This is the official PyTorch implementation for the paper "Examining the Threat Landscape: Foundation Models and Model Stealing" accepted in BMVC 2024.
Foundation models (FMs) for computer vision learn rich and robust representations, enabling their adaptation to task/domain-specific deployments with little to no fine-tuning. However, we posit that the very same strength can make applications based on FMs vulnerable to model stealing attacks. Through empirical analysis, we reveal that models fine-tuned from FMs harbor heightened susceptibility to model stealing, compared to conventional vision architectures like ResNets. We hypothesize that this behavior is due to the comprehensive encoding of visual patterns and features learned by FMs during pre-training, which are accessible to both the attacker and the victim. We report that an attacker is able to obtain 94.28% agreement (matched predictions with victim) for a Vision Transformer based victim model (ViT-L/16) trained on CIFAR-10 dataset, compared to only 73.20% agreement for a ResNet-18 victim, when using ViT-L/16 as the thief model. We arguably show, for the first time, that utilizing FMs for downstream tasks may not be the best choice for deployment in commercial APIs due to their susceptibility to model theft. We thereby alert model owners towards the associated security risks, and highlight the need for robust security measures to safeguard such models against theft.

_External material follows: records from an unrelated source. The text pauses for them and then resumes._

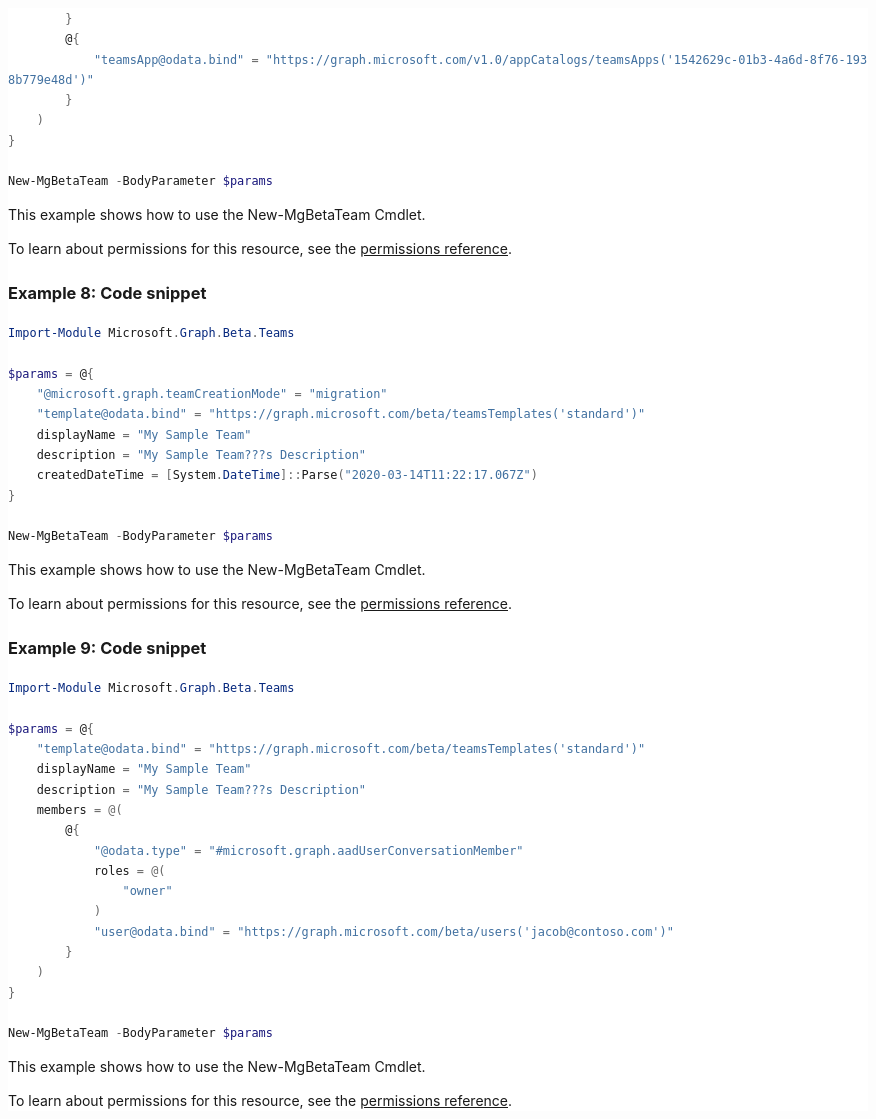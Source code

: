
 ```powershell
		}
		@{
			"teamsApp@odata.bind" = "https://graph.microsoft.com/v1.0/appCatalogs/teamsApps('1542629c-01b3-4a6d-8f76-1938b779e48d')"
		}
	)
}

New-MgBetaTeam -BodyParameter $params
```
This example shows how to use the New-MgBetaTeam Cmdlet.

To learn about permissions for this resource, see the [permissions reference](/graph/permissions-reference).

### Example 8: Code snippet

```powershell
Import-Module Microsoft.Graph.Beta.Teams

$params = @{
	"@microsoft.graph.teamCreationMode" = "migration"
	"template@odata.bind" = "https://graph.microsoft.com/beta/teamsTemplates('standard')"
	displayName = "My Sample Team"
	description = "My Sample Team???s Description"
	createdDateTime = [System.DateTime]::Parse("2020-03-14T11:22:17.067Z")
}

New-MgBetaTeam -BodyParameter $params
```
This example shows how to use the New-MgBetaTeam Cmdlet.

To learn about permissions for this resource, see the [permissions reference](/graph/permissions-reference).

### Example 9: Code snippet

```powershell
Import-Module Microsoft.Graph.Beta.Teams

$params = @{
	"template@odata.bind" = "https://graph.microsoft.com/beta/teamsTemplates('standard')"
	displayName = "My Sample Team"
	description = "My Sample Team???s Description"
	members = @(
		@{
			"@odata.type" = "#microsoft.graph.aadUserConversationMember"
			roles = @(
				"owner"
			)
			"user@odata.bind" = "https://graph.microsoft.com/beta/users('jacob@contoso.com')"
		}
	)
}

New-MgBetaTeam -BodyParameter $params
```
This example shows how to use the New-MgBetaTeam Cmdlet.

To learn about permissions for this resource, see the [permissions reference](/graph/permissions-reference).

Install the environment via:
conda env create -n environment.yaml
We use five datasets to perform all the experiments in the paper:
- Victim datasets
- Thief datasets
We can train victim models either by linear probing (LP) or full-fine-tuning (FFT) from pretrained models. To perform linear probing, use the argument --lp. The default setting is full fine tuning. Below are some sample scripts for training victim models using LP.
Note: While the paper mentions results on 9 victim models (seven in main paper, two more in supplementary), the code provides support for training several additional architectures.

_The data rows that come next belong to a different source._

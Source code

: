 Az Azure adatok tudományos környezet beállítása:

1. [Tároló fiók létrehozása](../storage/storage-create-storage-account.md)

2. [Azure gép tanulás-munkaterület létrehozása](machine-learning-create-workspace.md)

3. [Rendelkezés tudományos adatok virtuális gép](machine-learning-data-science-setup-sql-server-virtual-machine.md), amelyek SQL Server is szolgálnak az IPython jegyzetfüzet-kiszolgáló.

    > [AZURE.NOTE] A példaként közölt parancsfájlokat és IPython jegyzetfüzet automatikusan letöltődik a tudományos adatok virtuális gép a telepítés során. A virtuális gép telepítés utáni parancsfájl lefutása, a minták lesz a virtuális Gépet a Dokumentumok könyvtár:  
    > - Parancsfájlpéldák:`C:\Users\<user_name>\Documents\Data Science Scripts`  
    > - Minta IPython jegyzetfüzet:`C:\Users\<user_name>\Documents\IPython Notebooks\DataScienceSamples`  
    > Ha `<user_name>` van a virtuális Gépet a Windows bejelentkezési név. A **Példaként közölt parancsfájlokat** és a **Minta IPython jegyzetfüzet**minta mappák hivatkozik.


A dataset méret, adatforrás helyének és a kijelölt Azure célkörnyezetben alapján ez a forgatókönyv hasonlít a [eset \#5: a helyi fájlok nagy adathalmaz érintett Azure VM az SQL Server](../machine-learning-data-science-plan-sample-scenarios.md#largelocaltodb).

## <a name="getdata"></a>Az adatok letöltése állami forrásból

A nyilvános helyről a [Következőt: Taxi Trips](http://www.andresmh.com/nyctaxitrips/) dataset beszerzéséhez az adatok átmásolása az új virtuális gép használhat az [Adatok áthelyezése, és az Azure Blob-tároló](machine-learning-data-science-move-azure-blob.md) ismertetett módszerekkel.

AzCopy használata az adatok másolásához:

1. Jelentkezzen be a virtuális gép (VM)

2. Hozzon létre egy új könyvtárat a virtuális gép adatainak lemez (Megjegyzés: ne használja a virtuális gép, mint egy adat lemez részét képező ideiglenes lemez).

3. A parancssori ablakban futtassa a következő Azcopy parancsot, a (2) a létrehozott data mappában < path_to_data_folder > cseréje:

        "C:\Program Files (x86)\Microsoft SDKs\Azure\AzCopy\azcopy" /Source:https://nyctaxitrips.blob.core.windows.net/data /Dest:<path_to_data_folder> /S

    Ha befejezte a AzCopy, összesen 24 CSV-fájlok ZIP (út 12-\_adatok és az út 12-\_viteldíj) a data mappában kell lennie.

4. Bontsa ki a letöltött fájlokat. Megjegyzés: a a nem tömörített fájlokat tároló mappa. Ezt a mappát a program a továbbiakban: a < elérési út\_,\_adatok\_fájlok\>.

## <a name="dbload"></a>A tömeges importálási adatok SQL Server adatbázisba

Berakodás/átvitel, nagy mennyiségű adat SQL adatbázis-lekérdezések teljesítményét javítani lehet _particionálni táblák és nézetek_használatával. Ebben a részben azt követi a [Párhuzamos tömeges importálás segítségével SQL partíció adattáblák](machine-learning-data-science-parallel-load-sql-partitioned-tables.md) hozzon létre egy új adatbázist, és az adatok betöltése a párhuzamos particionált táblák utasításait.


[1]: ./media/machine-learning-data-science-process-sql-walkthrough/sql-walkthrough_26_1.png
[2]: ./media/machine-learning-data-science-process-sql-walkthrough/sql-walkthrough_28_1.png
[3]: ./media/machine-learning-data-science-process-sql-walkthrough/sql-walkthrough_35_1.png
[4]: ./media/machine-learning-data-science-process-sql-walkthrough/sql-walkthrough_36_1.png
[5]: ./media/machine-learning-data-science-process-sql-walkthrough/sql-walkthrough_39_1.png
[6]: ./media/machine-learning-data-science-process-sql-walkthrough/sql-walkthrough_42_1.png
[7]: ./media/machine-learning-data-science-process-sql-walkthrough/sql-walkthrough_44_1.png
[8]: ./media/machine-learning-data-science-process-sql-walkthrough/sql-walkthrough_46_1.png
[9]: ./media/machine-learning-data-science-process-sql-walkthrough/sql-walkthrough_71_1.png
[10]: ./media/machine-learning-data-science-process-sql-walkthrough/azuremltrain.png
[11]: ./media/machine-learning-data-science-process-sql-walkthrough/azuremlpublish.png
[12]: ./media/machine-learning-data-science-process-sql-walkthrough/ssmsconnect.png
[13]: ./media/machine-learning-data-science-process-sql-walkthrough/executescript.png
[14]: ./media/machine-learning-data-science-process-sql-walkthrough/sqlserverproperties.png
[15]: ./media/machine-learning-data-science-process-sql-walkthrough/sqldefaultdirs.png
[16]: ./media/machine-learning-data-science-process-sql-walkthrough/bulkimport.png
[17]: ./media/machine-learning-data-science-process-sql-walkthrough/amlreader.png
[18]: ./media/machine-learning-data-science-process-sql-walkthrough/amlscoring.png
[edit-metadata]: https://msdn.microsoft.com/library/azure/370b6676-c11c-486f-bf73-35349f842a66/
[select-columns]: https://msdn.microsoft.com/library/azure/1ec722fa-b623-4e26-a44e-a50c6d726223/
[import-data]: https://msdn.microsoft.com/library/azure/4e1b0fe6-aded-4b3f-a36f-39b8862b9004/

ResNet-18 pretrained on Imagenet 1k (use similar settings for ResNet-34, ResNet-50)
python train_victim.py --data CIFAR10 --arch resnet34 --save-dir victims/victims_cifar10_lp/resnet34 --batch-size 64 --epochs 100 --lr-step 30 --lr 0.002 --momentum 0.9 --img_size 224 --lp
ViT B/16 pretrained on ImageNet 21k (use similar settings for ViT-S/16, ViT-L/16)
python train_victim.py --data CIFAR10 --arch vit_b_16_21k --save-dir victims/victims_cifar10_lp/vit_b_16_21k --batch-size 64 --epochs 100 --lr-step 30 --lr 0.002 --momentum 0.9 --img_size 224 --lp
ViT-B/16 CLIP pretrained on LAION-2B, and finetuned on ImageNet-1K (use input image size 384)
python train_victim.py --data CIFAR10 --arch vit_b_16_clip --save-dir victims/victims_cifar10_lp/vit_b_16_clip --batch-size 64 --epochs 100 --lr-step 30 --lr 0.002 --momentum 0.9 --img_size 384 --lp
ViT-B/16 pretrained on Imagenet 21K
python train_victim.py --data Indoor67 --data_root <path to dataset> --arch vit_b_16_21k --save-dir victims/victims_indoor67_lp/vit_b_16_21k --batch-size 64 --epochs 100 --img_size 224 --lr 0.002 --wd 0 --lr-step 30 --n-classes 67 --lp
ViT-B/16 pretrained on ImageNet 21K (set the data root accordingly)
python train_victim.py --data Caltech256 --data_root <path to dataset> --arch vit_b_16_21k --save-dir victims/victims_caltech256_lp/vit_b_16_21k --batch-size 64 --epochs 100 --img_size 224 --lr 0.002 --lr-step 30 --n-classes 256 --lp
Run train_thief.py, and specify all training parameters in the config file. Do not forget to set mention whether the victim and the thief models are LP or FFT. We have provided a few sample configs in the cfgs directory, where the name of the config file specifies the victim model, by convention. Adjust all other parameters in the config file as required.
python train_thief.py --cfg cfgs/cifar10/resnet18.yaml
For tSNE plots, use plotting/tsne_visualization.py and plotting/tsne_visualization_vit.py for ResNets and ViTs, respectively.